— WHAT TO DO —
Below are records; how many of their lines contain "left"? Reply with the number and no other words.

— DATASET RECORDS —
[Start of section]

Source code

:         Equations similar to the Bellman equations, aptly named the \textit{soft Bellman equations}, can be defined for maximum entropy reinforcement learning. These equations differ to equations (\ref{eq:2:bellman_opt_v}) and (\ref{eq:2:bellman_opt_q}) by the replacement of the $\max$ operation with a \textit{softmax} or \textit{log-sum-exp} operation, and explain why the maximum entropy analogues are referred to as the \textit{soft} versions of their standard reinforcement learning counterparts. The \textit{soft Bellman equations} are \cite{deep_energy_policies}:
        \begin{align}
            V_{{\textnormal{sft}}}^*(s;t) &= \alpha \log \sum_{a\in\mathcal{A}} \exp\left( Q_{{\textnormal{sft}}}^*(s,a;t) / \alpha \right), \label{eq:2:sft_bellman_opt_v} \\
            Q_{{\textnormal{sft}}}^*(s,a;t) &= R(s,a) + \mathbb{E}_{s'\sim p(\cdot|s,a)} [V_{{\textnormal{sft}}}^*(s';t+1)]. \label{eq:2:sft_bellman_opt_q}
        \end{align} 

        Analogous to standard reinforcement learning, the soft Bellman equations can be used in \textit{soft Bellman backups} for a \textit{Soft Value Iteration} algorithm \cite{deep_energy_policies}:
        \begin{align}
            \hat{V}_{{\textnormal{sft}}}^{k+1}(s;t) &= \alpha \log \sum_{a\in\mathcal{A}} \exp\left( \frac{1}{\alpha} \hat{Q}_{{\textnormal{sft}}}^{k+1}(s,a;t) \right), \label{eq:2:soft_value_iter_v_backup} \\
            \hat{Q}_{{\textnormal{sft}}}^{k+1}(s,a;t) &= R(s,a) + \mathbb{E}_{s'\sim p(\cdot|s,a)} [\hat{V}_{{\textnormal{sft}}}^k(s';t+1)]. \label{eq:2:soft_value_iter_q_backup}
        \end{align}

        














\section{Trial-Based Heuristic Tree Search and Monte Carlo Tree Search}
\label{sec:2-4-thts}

[End of section]

— TASK ANSWER —
2